Когда Пиколин ушёл, Гнатенко подсел к Черепанову поближе.
- Ну что, Ваня? Наши специалисты сделают всё возможное, чтобы задержать террористов на подходах, но основная надежда на тебя. С этим Назаром надо быть начеку, это уже не тот молодой дозиметрист с умными глазами. Это хладнокровный маньяк, который ради достижения цели пойдет на всё. Мы тебя подробно проинструктируем и оружие дадим на всякий пожарный, но сам в пекло не лезь, там будет кому. Главное - понять, когда запланирован взрыв и где. И ещё – Гнатенко внимательно взглянул на Ивана, как будто пытаясь заглянуть ему в самую середину - то, что этот Назар ненормальный, это понятно, но сам-то ты, в эти рассказы не поверил?
- Не знаю, что и сказать! Но в последнее время я часто вспоминаю того несчастного Яскевича, которого мы нашли  на ЧАЭС перед моим последним выездом,  он говорил  не просто об аварии, а о ядерном взрыве. Неужели подобное  возможно у нас?
Гнатенко встал, прошелся по комнате и жестко проговорил.
- Да, Украина сейчас  у последней черты, но это все и на Западе, и на Востоке.
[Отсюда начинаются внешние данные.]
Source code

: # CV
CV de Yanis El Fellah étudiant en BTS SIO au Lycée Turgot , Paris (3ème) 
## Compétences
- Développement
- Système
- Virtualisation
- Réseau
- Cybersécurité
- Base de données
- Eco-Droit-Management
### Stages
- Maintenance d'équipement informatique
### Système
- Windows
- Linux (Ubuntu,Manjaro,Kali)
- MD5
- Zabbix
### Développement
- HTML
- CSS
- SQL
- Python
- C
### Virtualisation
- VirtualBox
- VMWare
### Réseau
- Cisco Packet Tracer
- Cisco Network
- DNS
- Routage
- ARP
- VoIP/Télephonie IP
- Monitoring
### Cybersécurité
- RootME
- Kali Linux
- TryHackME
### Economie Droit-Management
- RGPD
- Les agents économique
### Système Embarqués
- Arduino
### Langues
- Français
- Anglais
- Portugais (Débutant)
Дальше или окончательный раскол и вооруженный конфликт, или объединение на принципах федеративности, автономности, унитарности. Я верю в объединение и тебе советую жить и действовать с верой в это. А что касается яскевича, ты прав, будем в Киеве – обязательно выведаем.

13 декабря 2004 года

Назар перезвонил Черепанову на следующий день
- Со мной будет еще ассистент, необходимо следить за показаниями приборов и помогать при опыте, – сообщил он после приветствия, – сразу как-то забыл предупредить, так что пропуска оформляй на троих. Запиши - Ковальчук Валентин Петрович. Потом на троих и отметим, - добавил он, смеясь в трубку.- А едем завтра, тебе как удобнее: машиной или поездом?
- Машиной, поедем втроём.
При слове «втроём» Черепанов  вспомнил  рассказ Пиколина, и ему стало жутковато.
 -Этот Ковальчук с аппаратурой присоединится в Запорожье, так что поеду только я. Ну, до встречи, – и Гнатюк отключился.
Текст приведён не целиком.